→ **SOURCE MATERIAL**:
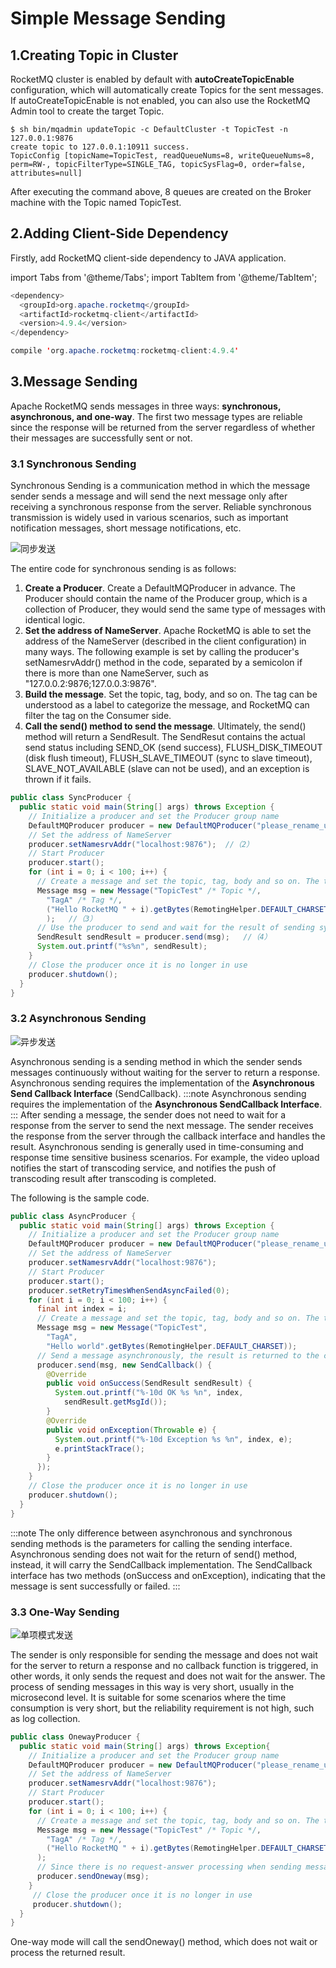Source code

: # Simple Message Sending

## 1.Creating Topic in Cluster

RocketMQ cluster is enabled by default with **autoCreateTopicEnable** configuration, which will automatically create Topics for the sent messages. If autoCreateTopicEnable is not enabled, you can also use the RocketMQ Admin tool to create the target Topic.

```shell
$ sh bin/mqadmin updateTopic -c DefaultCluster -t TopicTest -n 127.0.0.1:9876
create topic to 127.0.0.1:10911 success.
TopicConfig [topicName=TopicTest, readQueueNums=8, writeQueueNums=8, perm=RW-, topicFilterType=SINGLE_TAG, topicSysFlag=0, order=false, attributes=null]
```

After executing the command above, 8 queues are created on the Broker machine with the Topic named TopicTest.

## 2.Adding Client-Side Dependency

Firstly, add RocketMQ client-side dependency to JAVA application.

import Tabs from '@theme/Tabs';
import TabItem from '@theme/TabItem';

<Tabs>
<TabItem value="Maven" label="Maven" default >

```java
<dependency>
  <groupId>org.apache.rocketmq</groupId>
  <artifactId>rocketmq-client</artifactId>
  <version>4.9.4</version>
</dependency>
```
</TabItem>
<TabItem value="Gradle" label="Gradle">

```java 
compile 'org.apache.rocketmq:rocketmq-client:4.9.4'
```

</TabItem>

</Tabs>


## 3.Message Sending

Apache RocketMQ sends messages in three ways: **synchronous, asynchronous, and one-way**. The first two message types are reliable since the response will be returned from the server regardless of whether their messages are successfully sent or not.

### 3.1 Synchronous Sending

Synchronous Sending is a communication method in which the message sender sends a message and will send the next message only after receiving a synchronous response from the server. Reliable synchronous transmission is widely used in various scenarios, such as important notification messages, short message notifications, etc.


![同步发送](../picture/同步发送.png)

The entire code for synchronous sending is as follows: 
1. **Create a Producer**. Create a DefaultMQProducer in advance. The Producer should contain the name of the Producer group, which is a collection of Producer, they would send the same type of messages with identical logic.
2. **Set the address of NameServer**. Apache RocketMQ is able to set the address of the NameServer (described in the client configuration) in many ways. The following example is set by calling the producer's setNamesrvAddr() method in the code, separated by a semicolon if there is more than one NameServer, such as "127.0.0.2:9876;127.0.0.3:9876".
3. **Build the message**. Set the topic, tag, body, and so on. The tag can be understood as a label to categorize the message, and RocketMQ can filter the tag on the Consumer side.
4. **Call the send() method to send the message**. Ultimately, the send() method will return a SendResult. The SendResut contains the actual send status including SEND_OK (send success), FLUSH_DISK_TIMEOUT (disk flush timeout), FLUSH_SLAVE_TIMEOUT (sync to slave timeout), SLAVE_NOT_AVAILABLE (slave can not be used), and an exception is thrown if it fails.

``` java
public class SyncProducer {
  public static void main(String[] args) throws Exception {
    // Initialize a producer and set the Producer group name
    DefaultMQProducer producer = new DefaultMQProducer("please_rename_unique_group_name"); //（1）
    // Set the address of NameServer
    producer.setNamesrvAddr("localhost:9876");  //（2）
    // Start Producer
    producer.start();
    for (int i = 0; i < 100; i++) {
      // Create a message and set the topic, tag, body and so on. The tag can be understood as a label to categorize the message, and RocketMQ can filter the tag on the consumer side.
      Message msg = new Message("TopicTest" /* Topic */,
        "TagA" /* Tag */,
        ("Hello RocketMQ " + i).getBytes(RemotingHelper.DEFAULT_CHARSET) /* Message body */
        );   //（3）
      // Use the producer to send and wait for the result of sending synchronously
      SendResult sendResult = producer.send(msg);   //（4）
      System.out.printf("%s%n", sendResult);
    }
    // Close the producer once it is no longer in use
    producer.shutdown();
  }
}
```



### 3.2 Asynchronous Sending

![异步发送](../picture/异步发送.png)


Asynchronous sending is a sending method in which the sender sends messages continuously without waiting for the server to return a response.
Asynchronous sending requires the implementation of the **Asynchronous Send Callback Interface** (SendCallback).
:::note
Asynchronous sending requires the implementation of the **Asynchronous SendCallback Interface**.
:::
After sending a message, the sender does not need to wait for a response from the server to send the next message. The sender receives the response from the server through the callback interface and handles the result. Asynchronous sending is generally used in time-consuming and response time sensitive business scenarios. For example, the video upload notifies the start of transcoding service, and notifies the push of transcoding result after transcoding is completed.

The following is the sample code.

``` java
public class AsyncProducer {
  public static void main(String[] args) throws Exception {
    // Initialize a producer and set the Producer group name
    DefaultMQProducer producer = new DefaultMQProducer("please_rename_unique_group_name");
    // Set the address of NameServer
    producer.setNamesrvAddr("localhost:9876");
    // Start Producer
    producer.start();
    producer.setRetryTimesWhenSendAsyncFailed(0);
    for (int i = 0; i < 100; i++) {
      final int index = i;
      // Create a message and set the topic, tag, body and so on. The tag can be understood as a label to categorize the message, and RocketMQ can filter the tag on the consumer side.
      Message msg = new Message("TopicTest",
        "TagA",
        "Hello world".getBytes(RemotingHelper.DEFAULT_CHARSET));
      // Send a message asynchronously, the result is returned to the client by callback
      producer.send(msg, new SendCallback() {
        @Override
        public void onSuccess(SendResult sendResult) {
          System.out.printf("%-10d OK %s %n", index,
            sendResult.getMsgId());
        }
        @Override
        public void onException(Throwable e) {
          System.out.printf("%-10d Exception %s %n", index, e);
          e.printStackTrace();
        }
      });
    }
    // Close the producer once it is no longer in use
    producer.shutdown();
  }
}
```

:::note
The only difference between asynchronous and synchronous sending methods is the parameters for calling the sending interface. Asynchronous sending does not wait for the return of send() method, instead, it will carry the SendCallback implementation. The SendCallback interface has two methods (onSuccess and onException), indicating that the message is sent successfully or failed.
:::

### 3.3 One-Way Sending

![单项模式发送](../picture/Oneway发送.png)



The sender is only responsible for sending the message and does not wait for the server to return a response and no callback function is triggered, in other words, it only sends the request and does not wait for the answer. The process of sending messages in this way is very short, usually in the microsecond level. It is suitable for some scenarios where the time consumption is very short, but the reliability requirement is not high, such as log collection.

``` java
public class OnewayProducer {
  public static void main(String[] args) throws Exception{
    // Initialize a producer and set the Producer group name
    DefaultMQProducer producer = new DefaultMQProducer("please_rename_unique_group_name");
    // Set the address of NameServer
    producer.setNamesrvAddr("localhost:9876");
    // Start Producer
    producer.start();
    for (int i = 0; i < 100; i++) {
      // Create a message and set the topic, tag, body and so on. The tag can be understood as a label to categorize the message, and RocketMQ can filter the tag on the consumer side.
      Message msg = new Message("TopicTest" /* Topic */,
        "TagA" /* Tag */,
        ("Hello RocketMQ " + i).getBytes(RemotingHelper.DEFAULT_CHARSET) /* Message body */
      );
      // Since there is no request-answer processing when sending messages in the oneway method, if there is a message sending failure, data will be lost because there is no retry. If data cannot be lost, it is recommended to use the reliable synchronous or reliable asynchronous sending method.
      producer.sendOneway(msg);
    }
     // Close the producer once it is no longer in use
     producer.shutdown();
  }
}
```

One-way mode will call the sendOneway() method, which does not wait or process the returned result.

→ **WHAT NEEDS TO BE DONE**: Skip every picture, and give the rest of the material above again exactly.

→ **ANSWER SECTION**:
Source code

: # Simple Message Sending

## 1.Creating Topic in Cluster

RocketMQ cluster is enabled by default with **autoCreateTopicEnable** configuration, which will automatically create Topics for the sent messages. If autoCreateTopicEnable is not enabled, you can also use the RocketMQ Admin tool to create the target Topic.

```shell
$ sh bin/mqadmin updateTopic -c DefaultCluster -t TopicTest -n 127.0.0.1:9876
create topic to 127.0.0.1:10911 success.
TopicConfig [topicName=TopicTest, readQueueNums=8, writeQueueNums=8, perm=RW-, topicFilterType=SINGLE_TAG, topicSysFlag=0, order=false, attributes=null]
```

After executing the command above, 8 queues are created on the Broker machine with the Topic named TopicTest.

## 2.Adding Client-Side Dependency

Firstly, add RocketMQ client-side dependency to JAVA application.

import Tabs from '@theme/Tabs';
import TabItem from '@theme/TabItem';

<Tabs>
<TabItem value="Maven" label="Maven" default >

```java
<dependency>
  <groupId>org.apache.rocketmq</groupId>
  <artifactId>rocketmq-client</artifactId>
  <version>4.9.4</version>
</dependency>
```
</TabItem>
<TabItem value="Gradle" label="Gradle">

```java 
compile 'org.apache.rocketmq:rocketmq-client:4.9.4'
```

</TabItem>

</Tabs>


## 3.Message Sending

Apache RocketMQ sends messages in three ways: **synchronous, asynchronous, and one-way**. The first two message types are reliable since the response will be returned from the server regardless of whether their messages are successfully sent or not.

### 3.1 Synchronous Sending

Synchronous Sending is a communication method in which the message sender sends a message and will send the next message only after receiving a synchronous response from the server. Reliable synchronous transmission is widely used in various scenarios, such as important notification messages, short message notifications, etc.


![同步发送](../picture/同步发送.png)

The entire code for synchronous sending is as follows: 
1. **Create a Producer**. Create a DefaultMQProducer in advance. The Producer should contain the name of the Producer group, which is a collection of Producer, they would send the same type of messages with identical logic.
2. **Set the address of NameServer**. Apache RocketMQ is able to set the address of the NameServer (described in the client configuration) in many ways. The following example is set by calling the producer's setNamesrvAddr() method in the code, separated by a semicolon if there is more than one NameServer, such as "127.0.0.2:9876;127.0.0.3:9876".
3. **Build the message**. Set the topic, tag, body, and so on. The tag can be understood as a label to categorize the message, and RocketMQ can filter the tag on the Consumer side.
4. **Call the send() method to send the message**. Ultimately, the send() method will return a SendResult. The SendResut contains the actual send status including SEND_OK (send success), FLUSH_DISK_TIMEOUT (disk flush timeout), FLUSH_SLAVE_TIMEOUT (sync to slave timeout), SLAVE_NOT_AVAILABLE (slave can not be used), and an exception is thrown if it fails.

``` java
public class SyncProducer {
  public static void main(String[] args) throws Exception {
    // Initialize a producer and set the Producer group name
    DefaultMQProducer producer = new DefaultMQProducer("please_rename_unique_group_name"); //（1）
    // Set the address of NameServer
    producer.setNamesrvAddr("localhost:9876");  //（2）
    // Start Producer
    producer.start();
    for (int i = 0; i < 100; i++) {
      // Create a message and set the topic, tag, body and so on. The tag can be understood as a label to categorize the message, and RocketMQ can filter the tag on the consumer side.
      Message msg = new Message("TopicTest" /* Topic */,
        "TagA" /* Tag */,
        ("Hello RocketMQ " + i).getBytes(RemotingHelper.DEFAULT_CHARSET) /* Message body */
        );   //（3）
      // Use the producer to send and wait for the result of sending synchronously
      SendResult sendResult = producer.send(msg);   //（4）
      System.out.printf("%s%n", sendResult);
    }
    // Close the producer once it is no longer in use
    producer.shutdown();
  }
}
```



### 3.2 Asynchronous Sending

![异步发送](../picture/异步发送.png)


Asynchronous sending is a sending method in which the sender sends messages continuously without waiting for the server to return a response.
Asynchronous sending requires the implementation of the **Asynchronous Send Callback Interface** (SendCallback).
:::note
Asynchronous sending requires the implementation of the **Asynchronous SendCallback Interface**.
:::
After sending a message, the sender does not need to wait for a response from the server to send the next message. The sender receives the response from the server through the callback interface and handles the result. Asynchronous sending is generally used in time-consuming and response time sensitive business scenarios. For example, the video upload notifies the start of transcoding service, and notifies the push of transcoding result after transcoding is completed.

The following is the sample code.

``` java
public class AsyncProducer {
  public static void main(String[] args) throws Exception {
    // Initialize a producer and set the Producer group name
    DefaultMQProducer producer = new DefaultMQProducer("please_rename_unique_group_name");
    // Set the address of NameServer
    producer.setNamesrvAddr("localhost:9876");
    // Start Producer
    producer.start();
    producer.setRetryTimesWhenSendAsyncFailed(0);
    for (int i = 0; i < 100; i++) {
      final int index = i;
      // Create a message and set the topic, tag, body and so on. The tag can be understood as a label to categorize the message, and RocketMQ can filter the tag on the consumer side.
      Message msg = new Message("TopicTest",
        "TagA",
        "Hello world".getBytes(RemotingHelper.DEFAULT_CHARSET));
      // Send a message asynchronously, the result is returned to the client by callback
      producer.send(msg, new SendCallback() {
        @Override
        public void onSuccess(SendResult sendResult) {
          System.out.printf("%-10d OK %s %n", index,
            sendResult.getMsgId());
        }
        @Override
        public void onException(Throwable e) {
          System.out.printf("%-10d Exception %s %n", index, e);
          e.printStackTrace();
        }
      });
    }
    // Close the producer once it is no longer in use
    producer.shutdown();
  }
}
```

:::note
The only difference between asynchronous and synchronous sending methods is the parameters for calling the sending interface. Asynchronous sending does not wait for the return of send() method, instead, it will carry the SendCallback implementation. The SendCallback interface has two methods (onSuccess and onException), indicating that the message is sent successfully or failed.
:::

### 3.3 One-Way Sending

![单项模式发送](../picture/Oneway发送.png)



The sender is only responsible for sending the message and does not wait for the server to return a response and no callback function is triggered, in other words, it only sends the request and does not wait for the answer. The process of sending messages in this way is very short, usually in the microsecond level. It is suitable for some scenarios where the time consumption is very short, but the reliability requirement is not high, such as log collection.

``` java
public class OnewayProducer {
  public static void main(String[] args) throws Exception{
    // Initialize a producer and set the Producer group name
    DefaultMQProducer producer = new DefaultMQProducer("please_rename_unique_group_name");
    // Set the address of NameServer
    producer.setNamesrvAddr("localhost:9876");
    // Start Producer
    producer.start();
    for (int i = 0; i < 100; i++) {
      // Create a message and set the topic, tag, body and so on. The tag can be understood as a label to categorize the message, and RocketMQ can filter the tag on the consumer side.
      Message msg = new Message("TopicTest" /* Topic */,
        "TagA" /* Tag */,
        ("Hello RocketMQ " + i).getBytes(RemotingHelper.DEFAULT_CHARSET) /* Message body */
      );
      // Since there is no request-answer processing when sending messages in the oneway method, if there is a message sending failure, data will be lost because there is no retry. If data cannot be lost, it is recommended to use the reliable synchronous or reliable asynchronous sending method.
      producer.sendOneway(msg);
    }
     // Close the producer once it is no longer in use
     producer.shutdown();
  }
}
```

One-way mode will call the sendOneway() method, which does not wait or process the returned result.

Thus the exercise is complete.